X, y = make_blobs(1500, 20; centers=3, rng=0)

model = RandomForestClassifier(
    n_trees       = 300,
    n_subfeatures = 5,      # ~ sqrt(p) candidate features per split
    partial_sampling = 1.0, # no bootstrap, like canonical Extra-Trees
    rng = 0,
)
mach = machine(model, X, y) |> fit!
acc = mean(MLJ.predict_mode(mach, X) .== y)
println("Extra-Trees-style forest training accuracy: ", round(acc, digits=4))

# Unsupervised anomaly detection via OutlierDetection.jl's IForest wrapper.
using OutlierDetection, OutlierDetectionNeighbors
detector = IForestDetector(n_estimators = 200, sample_size = 256)
scores   = fit(detector, Matrix(X)) |> m -> transform(detector, m, Matrix(X))
println("first five anomaly scores: ", scores[1:5])

// smartcore provides ExtraTreesClassifier and RandomForestClassifier.
// It does NOT ship an Isolation Forest, so anomaly detection is shown via
// the dedicated `extended-isolation-forest` crate (axis-aligned + extended).
use smartcore::ensemble::extra_trees_classifier::*;
use smartcore::linalg::basic::matrix::DenseMatrix;
use extended_isolation_forest::{Forest, ForestOptions};

fn main() {
    // Supervised: Extra-Trees on a small toy dataset.
    let x = DenseMatrix::from_2d_array(&[
        &[5.1, 3.5, 1.4, 0.2], &[4.9, 3.0, 1.4, 0.2],
        &[6.2, 3.4, 5.4, 2.3], &[5.9, 3.0, 5.1, 1.8],
    ]).unwrap();
    let y: Vec<i32> = vec![0, 0, 1, 1];

    let params = ExtraTreesClassifierParameters::default()
        .with_n_trees(300)
        .with_seed(0);
    let et = ExtraTreesClassifier::fit(&x, &y, params).unwrap();
    let preds = et.predict(&x).unwrap();
    println!("Extra-Trees predictions: {:?}", preds);

    // Unsupervised: Isolation Forest via a dedicated crate.
    let data: Vec<[f64; 2]> = vec![
        [0.1, 0.0], [0.0, 0.1], [-0.1, 0.05], [8.0, -7.5],  // last is an outlier
    ];
    let opts = ForestOptions { n_trees: 200, sample_size: 4, ..ForestOptions::default() };
    let forest = Forest::from_slice(&data, &opts).unwrap();
    for p in &data {
        println!("anomaly score: {:.3}", forest.score(p));
    }
}

Honest note: smartcore covers Extra-Trees well but has no Isolation Forest, so the Rust anomaly-detection example uses the separate, focused extended-isolation-forest crate, which is the most mature Rust option and also implements the extended (non-axis-aligned) variant of Section 3.3.

108.5 5. The Broader Family in Brief

Two further variants extend the same randomness-and-aggregation recipe in directions worth knowing, even though they are not the focus here.

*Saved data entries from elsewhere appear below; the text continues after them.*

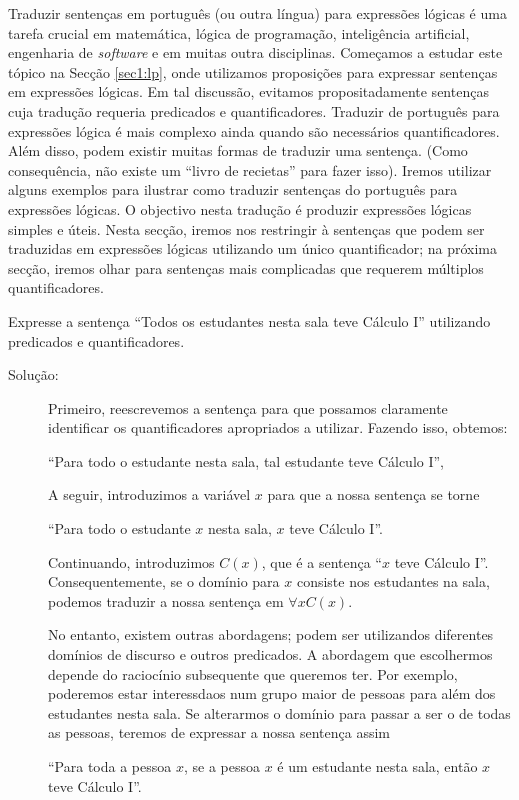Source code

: Traduzir sentenças em português (ou outra língua) para expressões lógicas é
uma tarefa crucial em matemática, lógica de programação, inteligência
artificial, engenharia de \emph{software} e em muitas outra disciplinas.
Começamos a estudar este tópico na Secção \ref{sec1:lp}, onde utilizamos
proposições para expressar sentenças em expressões lógicas. Em tal discussão,
evitamos propositadamente sentenças cuja tradução requeria predicados e
quantificadores. Traduzir de português para expressões lógica é mais complexo
ainda quando são necessários quantificadores. Além disso, podem existir muitas
formas de traduzir uma sentença. (Como consequência, não existe um ``livro de
recietas'' para fazer isso). Iremos utilizar alguns exemplos para ilustrar como
traduzir sentenças do português para expressões lógicas. O objectivo nesta
tradução é produzir expressões lógicas simples e úteis. Nesta secção, iremos nos
restringir à sentenças que podem ser traduzidas em expressões lógicas utilizando
um único quantificador; na próxima secção, iremos olhar para sentenças mais
complicadas que requerem múltiplos quantificadores.

\begin{exmp}
\label{exem146}
Expresse a sentença ``Todos os estudantes nesta sala teve Cálculo I''
utilizando predicados e quantificadores.
\begin{description}
\item[Solução:]Primeiro, reescrevemos a sentença para que possamos claramente
identificar os quantificadores apropriados a utilizar. Fazendo isso, obtemos:
\begin{center}
``Para todo o estudante nesta sala, tal estudante teve Cálculo I'',
\end{center}
A seguir, introduzimos a variável $x$ para que a nossa sentença se torne
\begin{center}
``Para todo o estudante $x$ nesta sala, $x$ teve Cálculo I''.
\end{center}

Continuando, introduzimos $C(x)$, que é a sentença ``$x$ teve Cálculo I''.
Consequentemente, se o domínio para $x$ consiste nos estudantes na sala, podemos
traduzir a nossa sentença em $\forall xC(x)$.

No entanto, existem outras abordagens; podem ser utilizandos diferentes domínios
de discurso e outros predicados. A abordagem que escolhermos depende do
raciocínio subsequente que queremos ter. Por exemplo, poderemos estar
interessdaos num grupo maior de pessoas para além dos estudantes nesta sala. Se
alterarmos o domínio para passar a ser o de todas as pessoas, teremos de
expressar a nossa sentença assim

\begin{center}
``Para toda a pessoa $x$, se a pessoa $x$ é um estudante nesta sala, então $x$
teve Cálculo I''.
\end{center}
\end{description}
\end{exmp}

Quantile regression forests (Meinshausen, 2006) leave tree growth untouched but enrich the leaves, retaining all training responses rather than just their mean so the forest weights $w_i(x)$ define an estimate of the full conditional distribution $\hat{F}(y \mid x) = \sum_i w_i(x)\,\mathbb{1}\{y_i \le y\}$. Inverting this CDF yields nonparametric, heteroscedastic prediction intervals at essentially no extra training cost, available in scikit-learn-contrib’s quantile-forest. Rotation forests (Rodriguez, Kuncheva, and Alonso, 2006) give each tree a PCA-rotated view of the feature space so that oblique class boundaries become more nearly axis aligned, trading interpretability and training cost for accuracy on dense, correlated, continuous data. Both read as further deliberate moves along the same bias, variance, and cost frontier that organizes the whole family.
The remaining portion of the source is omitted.